::: Records for the exercise :::
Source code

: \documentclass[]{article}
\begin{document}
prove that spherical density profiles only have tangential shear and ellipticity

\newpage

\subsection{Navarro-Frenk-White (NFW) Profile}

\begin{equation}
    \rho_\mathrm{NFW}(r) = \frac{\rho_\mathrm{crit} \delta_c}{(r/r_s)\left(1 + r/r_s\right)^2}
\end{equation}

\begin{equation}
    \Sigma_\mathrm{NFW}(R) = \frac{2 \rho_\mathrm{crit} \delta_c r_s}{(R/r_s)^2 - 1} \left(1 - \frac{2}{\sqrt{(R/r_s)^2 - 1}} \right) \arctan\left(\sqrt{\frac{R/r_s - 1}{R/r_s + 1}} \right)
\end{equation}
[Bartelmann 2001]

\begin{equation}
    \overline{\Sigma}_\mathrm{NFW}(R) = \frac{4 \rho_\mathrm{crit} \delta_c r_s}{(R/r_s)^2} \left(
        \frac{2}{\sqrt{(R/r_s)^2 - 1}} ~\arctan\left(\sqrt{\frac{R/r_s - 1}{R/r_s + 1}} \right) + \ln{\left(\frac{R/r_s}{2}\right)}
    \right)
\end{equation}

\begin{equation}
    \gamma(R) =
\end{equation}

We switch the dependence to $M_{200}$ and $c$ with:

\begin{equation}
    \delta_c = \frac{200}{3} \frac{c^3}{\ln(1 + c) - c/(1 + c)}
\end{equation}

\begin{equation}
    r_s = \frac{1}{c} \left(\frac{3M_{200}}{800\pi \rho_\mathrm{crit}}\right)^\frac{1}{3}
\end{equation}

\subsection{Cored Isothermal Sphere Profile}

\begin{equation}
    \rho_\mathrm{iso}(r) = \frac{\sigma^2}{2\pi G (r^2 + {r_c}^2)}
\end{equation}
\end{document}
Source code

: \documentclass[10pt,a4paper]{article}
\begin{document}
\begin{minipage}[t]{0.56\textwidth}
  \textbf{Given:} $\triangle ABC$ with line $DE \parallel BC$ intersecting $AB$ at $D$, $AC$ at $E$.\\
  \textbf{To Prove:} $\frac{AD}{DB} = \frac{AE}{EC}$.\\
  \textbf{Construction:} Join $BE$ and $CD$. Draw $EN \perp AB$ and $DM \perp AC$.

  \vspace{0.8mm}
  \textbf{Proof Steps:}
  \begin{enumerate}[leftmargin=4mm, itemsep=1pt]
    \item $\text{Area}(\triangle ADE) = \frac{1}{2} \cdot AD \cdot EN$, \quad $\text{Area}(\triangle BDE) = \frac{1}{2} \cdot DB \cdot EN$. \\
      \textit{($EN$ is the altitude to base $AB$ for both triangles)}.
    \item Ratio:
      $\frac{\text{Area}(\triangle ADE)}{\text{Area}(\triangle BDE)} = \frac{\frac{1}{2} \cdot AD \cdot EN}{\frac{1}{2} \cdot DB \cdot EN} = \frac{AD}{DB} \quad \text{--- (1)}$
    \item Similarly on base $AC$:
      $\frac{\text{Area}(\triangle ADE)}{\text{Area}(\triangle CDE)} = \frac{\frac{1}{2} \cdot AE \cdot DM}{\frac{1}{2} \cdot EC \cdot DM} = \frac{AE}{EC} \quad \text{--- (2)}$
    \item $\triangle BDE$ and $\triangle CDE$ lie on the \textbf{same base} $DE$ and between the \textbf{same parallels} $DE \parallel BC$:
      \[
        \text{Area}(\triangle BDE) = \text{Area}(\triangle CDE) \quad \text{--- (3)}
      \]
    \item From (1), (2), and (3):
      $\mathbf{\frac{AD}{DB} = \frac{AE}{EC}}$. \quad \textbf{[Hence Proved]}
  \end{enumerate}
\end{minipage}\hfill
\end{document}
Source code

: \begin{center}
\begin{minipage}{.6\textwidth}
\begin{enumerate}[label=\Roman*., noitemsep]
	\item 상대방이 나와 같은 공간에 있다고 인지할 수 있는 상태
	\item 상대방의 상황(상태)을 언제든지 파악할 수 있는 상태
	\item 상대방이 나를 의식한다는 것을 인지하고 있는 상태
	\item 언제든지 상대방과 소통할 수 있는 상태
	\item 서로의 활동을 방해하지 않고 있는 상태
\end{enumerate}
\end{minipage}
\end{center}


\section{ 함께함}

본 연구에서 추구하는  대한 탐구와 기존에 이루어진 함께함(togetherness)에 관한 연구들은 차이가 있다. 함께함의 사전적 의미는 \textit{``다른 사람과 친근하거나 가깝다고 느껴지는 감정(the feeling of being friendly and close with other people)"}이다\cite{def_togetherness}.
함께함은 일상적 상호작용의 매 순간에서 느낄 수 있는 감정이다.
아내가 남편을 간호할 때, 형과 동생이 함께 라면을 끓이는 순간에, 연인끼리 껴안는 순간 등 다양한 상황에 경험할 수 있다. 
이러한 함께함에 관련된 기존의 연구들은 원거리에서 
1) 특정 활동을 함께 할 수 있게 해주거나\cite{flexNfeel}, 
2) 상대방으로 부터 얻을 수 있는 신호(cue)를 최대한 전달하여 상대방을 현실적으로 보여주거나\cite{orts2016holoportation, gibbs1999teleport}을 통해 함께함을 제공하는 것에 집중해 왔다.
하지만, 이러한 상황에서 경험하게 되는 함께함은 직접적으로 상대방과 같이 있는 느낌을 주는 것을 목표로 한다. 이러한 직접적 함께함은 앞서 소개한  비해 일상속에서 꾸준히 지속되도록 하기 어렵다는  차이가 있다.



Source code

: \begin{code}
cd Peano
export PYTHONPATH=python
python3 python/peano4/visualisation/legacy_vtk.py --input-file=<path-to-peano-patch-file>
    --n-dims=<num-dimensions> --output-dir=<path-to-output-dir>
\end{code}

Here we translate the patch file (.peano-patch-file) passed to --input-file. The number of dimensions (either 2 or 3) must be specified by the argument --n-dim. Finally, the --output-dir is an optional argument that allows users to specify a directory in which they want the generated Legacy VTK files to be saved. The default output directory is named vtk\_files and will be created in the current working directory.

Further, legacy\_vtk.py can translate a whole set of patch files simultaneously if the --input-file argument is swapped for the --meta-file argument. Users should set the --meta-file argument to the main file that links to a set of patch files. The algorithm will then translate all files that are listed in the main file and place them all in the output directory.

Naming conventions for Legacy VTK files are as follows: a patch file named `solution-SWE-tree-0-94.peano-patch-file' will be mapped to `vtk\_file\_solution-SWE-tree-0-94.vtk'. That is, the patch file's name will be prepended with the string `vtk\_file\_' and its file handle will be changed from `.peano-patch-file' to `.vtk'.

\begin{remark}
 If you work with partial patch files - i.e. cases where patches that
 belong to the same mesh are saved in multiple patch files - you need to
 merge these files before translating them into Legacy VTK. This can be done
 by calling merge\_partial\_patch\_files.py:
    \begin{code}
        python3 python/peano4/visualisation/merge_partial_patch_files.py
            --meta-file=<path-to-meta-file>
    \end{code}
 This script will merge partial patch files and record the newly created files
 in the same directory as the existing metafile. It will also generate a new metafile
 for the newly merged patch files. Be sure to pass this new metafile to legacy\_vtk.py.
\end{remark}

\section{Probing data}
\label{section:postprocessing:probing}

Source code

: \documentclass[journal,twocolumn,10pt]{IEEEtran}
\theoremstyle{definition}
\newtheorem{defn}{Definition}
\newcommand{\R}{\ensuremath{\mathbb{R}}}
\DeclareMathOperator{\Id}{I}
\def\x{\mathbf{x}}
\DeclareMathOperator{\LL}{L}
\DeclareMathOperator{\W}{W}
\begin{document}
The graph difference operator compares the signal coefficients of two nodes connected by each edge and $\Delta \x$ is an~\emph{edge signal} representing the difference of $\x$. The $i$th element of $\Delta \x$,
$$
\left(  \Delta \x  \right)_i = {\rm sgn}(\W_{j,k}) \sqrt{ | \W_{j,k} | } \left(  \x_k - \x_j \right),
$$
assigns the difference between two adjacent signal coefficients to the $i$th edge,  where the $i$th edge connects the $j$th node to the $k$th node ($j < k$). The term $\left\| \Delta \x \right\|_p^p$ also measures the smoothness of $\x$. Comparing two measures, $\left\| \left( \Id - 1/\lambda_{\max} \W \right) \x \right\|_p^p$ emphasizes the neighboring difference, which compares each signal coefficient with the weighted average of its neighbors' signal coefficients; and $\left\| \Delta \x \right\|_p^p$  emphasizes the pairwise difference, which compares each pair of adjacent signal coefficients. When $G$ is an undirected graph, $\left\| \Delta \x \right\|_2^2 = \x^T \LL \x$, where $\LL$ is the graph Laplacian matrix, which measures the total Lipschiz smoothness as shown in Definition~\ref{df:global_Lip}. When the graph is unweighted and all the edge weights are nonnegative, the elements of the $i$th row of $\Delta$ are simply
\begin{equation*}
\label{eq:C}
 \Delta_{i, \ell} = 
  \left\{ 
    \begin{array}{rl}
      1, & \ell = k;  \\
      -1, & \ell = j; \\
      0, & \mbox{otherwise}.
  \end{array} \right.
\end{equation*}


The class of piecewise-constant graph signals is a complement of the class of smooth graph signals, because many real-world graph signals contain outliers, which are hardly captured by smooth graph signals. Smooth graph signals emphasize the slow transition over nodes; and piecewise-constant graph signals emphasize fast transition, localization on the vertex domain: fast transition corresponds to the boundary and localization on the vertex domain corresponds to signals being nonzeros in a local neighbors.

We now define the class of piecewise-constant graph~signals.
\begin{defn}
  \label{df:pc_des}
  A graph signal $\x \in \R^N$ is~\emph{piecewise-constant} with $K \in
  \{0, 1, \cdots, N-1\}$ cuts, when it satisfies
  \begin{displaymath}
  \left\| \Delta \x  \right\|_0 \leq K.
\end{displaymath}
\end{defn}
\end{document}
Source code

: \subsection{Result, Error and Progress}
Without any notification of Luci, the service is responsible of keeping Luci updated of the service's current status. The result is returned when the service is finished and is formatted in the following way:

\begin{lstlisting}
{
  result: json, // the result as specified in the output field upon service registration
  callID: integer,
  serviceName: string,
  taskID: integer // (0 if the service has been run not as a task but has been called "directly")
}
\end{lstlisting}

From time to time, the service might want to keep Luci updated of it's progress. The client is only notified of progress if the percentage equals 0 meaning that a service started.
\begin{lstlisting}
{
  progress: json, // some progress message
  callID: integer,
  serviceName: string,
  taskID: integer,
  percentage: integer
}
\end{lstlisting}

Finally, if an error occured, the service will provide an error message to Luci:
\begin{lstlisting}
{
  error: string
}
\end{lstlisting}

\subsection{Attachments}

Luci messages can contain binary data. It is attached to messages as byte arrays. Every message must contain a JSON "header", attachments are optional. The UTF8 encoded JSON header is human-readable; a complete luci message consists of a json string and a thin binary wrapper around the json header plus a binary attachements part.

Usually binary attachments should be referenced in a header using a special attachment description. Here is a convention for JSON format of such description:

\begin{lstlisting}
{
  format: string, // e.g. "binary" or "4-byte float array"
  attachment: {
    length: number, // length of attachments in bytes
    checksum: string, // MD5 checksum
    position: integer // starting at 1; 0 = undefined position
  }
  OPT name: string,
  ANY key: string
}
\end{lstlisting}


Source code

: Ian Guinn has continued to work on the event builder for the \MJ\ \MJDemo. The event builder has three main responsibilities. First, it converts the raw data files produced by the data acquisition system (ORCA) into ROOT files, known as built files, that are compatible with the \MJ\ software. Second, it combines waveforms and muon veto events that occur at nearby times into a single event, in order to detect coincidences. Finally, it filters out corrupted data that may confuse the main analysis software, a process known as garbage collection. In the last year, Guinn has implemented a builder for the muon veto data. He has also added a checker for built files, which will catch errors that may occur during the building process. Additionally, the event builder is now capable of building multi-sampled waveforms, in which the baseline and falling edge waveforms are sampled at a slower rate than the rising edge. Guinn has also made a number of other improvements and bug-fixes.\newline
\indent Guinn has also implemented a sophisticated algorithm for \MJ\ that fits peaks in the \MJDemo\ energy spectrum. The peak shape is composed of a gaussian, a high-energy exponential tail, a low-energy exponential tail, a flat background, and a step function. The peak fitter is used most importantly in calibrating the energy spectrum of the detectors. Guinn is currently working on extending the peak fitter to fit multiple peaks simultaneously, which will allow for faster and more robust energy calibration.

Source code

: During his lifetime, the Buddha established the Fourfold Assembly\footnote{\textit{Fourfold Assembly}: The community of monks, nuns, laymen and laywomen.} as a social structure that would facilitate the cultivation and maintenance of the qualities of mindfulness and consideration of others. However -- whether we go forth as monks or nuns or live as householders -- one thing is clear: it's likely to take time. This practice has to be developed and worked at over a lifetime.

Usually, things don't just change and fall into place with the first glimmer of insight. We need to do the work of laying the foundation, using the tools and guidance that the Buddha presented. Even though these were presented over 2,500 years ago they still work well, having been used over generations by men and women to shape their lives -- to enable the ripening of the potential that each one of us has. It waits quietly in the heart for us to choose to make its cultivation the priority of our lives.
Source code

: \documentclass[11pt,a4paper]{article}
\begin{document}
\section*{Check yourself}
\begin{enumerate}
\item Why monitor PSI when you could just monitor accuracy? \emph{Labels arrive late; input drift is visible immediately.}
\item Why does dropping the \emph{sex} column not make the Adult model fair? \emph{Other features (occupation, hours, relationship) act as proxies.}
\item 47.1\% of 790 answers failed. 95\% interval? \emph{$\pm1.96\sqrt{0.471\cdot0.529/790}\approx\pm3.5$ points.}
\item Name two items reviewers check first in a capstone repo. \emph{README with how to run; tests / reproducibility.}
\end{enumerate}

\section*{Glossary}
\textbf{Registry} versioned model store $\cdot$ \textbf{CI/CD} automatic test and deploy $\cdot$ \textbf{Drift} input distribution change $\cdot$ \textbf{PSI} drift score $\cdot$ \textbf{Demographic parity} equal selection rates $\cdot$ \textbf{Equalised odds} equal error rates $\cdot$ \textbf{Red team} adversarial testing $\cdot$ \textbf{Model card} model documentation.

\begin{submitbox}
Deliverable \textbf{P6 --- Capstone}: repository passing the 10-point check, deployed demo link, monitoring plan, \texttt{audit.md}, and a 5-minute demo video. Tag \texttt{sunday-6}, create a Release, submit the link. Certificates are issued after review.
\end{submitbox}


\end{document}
:::
Where a line of the data contains "metafile", copy that line.

 in the same directory as the existing metafile. It will also generate a new metafile
 for the newly merged patch files. Be sure to pass this new metafile to legacy\_vtk.py.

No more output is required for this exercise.